= Lubin–Tate formal group law =

Mathematical formal group law

In mathematics, the Lubin–Tate formal group law is a formal group law introduced by Lubin & Tate (1965) to isolate the local field part of the classical theory of complex multiplication of elliptic functions. In particular it can be used to construct the totally ramified abelian extensions of a local field. It does this by considering the (formal) endomorphisms of the formal group, emulating the way in which elliptic curves with extra endomorphisms are used to give abelian extensions of global fields.

==Definition of formal groups==

Let Z_{p} be the ring of p-adic integers. The Lubin–Tate formal group law is the unique (1-dimensional) formal group law F such that e(x) = px + x^{p} is an endomorphism of F, in other words

$e(F(x,y)) = F(e(x), e(y)).$

More generally, the choice for e may be any power series such that

e(x) = px + higher-degree terms and

e(x) = x^{p} mod p.

All such group laws, for different choices of e satisfying these conditions, are strictly isomorphic. We choose these conditions so as to ensure that they reduce modulo the maximal ideal to Frobenius and the derivative at the origin is the prime element.

For each element a in Z_{p} there is a unique endomorphism f of the Lubin–Tate formal group law such that f(x) = ax + higher-degree terms. This gives an action of the ring Z_{p} on the Lubin–Tate formal group law.

There is a similar construction with Z_{p} replaced by any complete discrete valuation ring with finite residue class field, where the exponent p is replaced by the order of the residue field, and the coefficient p is replaced by a choice of uniformizer.

==Example==
We outline here a formal group equivalent of the Frobenius element, which is of great importance in class field theory, generating the maximal unramified extension as the image of the reciprocity map.

For this example we need the notion of an endomorphism of formal groups, which is a formal group homomorphism f where the domain is the codomain. A formal group homomorphism from a formal group F to a formal group G is a power series over the same ring as the formal groups which has zero constant term and is such that:

$f(F(X,Y))=G(f(X),f(Y))$

Consider a formal group F(X,Y) with coefficients in the ring of integers in a local field (for example Z_{p}). Taking X and Y to be in the unique maximal ideal gives us a convergent power series and in this case we define F(X,Y) = X +_{F} Y and we have a genuine group law. For example if F(X,Y)=X+Y, then this is the usual addition. This is isomorphic to the case of F(X,Y)=X+Y+XY, where we have multiplication on the set of elements which can be written as 1 added to an element of the prime ideal. In the latter case f(S) = (1 + S)^{p}-1 is an endomorphism of F and the isomorphism identifies f with the Frobenius element.
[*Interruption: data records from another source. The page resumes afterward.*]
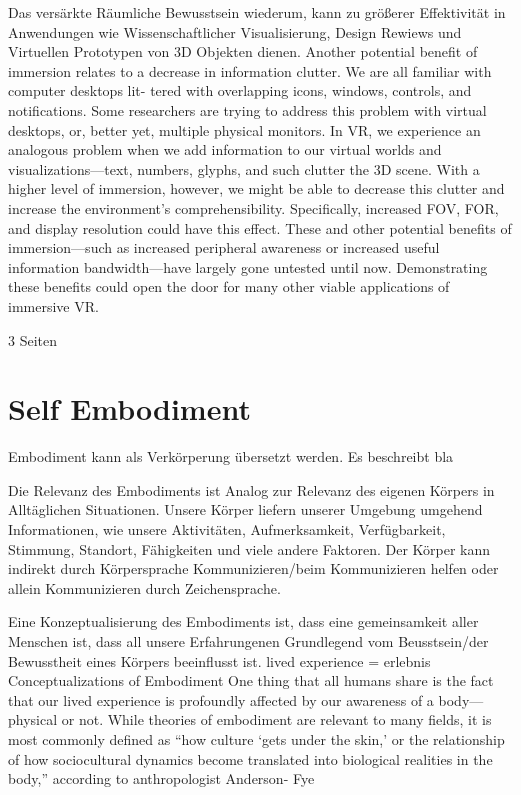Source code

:Das versärkte Räumliche Bewusstsein wiederum, kann zu größerer Effektivität in Anwendungen wie Wissenschaftlicher Visualisierung, Design Rewiews und Virtuellen Prototypen von 3D Objekten dienen.
Another potential benefit of immersion relates to a decrease in
information clutter. We are all familiar with computer desktops lit-
tered with overlapping icons, windows, controls, and notifications.
Some researchers are trying to address this problem with virtual
desktops, or, better yet, multiple physical monitors.
In VR, we experience an analogous problem when we add
information to our virtual worlds and visualizations—text,
numbers, glyphs, and such clutter the 3D scene. With a higher
level of immersion, however, we might be able to decrease
this clutter and increase the environment’s comprehensibility.
Specifically, increased FOV, FOR, and display resolution could
have this effect.
These and other potential benefits of immersion—such as
increased peripheral awareness or increased useful information
bandwidth—have largely gone untested until now. Demonstrating
these benefits could open the door for many other viable applications of immersive VR.

3 Seiten


\section{Self Embodiment}
Embodiment kann als Verkörperung übersetzt werden. Es beschreibt bla

Die Relevanz des Embodiments ist Analog zur Relevanz des eigenen Körpers in Alltäglichen Situationen. Unsere Körper liefern unserer Umgebung umgehend Informationen, wie unsere Aktivitäten, Aufmerksamkeit, Verfügbarkeit, Stimmung, Standort, Fähigkeiten und viele andere Faktoren. Der Körper kann indirekt durch Körpersprache Kommunizieren/beim Kommunizieren helfen oder allein Kommunizieren durch Zeichensprache.\cite{Benford2010}

Eine Konzeptualisierung des Embodiments ist, dass eine gemeinsamkeit aller Menschen ist, dass all unsere Erfahrungenen Grundlegend vom Beusstsein/der Bewusstheit eines Körpers beeinflusst ist.
lived experience = erlebnis
Conceptualizations of Embodiment One thing that all humans share is the fact that our lived experience is profoundly affected by our awareness of a body—physical or not. While theories of embodiment are relevant to many fields, it is most commonly defined as “how culture ‘gets under the skin,’ or the relationship of how sociocultural dynamics become translated into biological realities in the body,” according to anthropologist Anderson- Fye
==Generating ramified extensions==
Lubin–Tate theory is important in explicit local class field theory. The unramified part of any abelian extension is easily constructed, Lubin–Tate finds its value in producing the ramified part. This works by defining a family of modules (indexed by the natural numbers) over the ring of integers consisting of what can be considered as roots of the power series repeatedly composed with itself. The compositum of all fields formed by adjoining such modules to the original field gives the ramified part.

A Lubin–Tate extension of a local field K is an abelian extension of K obtained by considering the p-division points of a Lubin–Tate group. If g is an Eisenstein polynomial, f(t) = t g(t) and F the Lubin–Tate formal group, let θ_{n} denote a root of gf^{n-1}(t)=g(f(f(⋯(f(t))⋯))). Then K(θ_{n}) is an abelian extension of K with Galois group isomorphic to U/1+p^{n} where U is the unit group of the ring of integers of K and p is the maximal ideal.

==Connection with stable homotopy theory==

Lubin and Tate studied the deformation theory of such formal groups. A later application of the theory has been in the field of stable homotopy theory, with the construction of a particular extraordinary cohomology theory associated to the construction for a given prime p. As part of general machinery for formal groups, a cohomology theory with spectrum is set up for the Lubin–Tate formal group, which also goes by the names of Morava E-theory or completed Johnson–Wilson theory.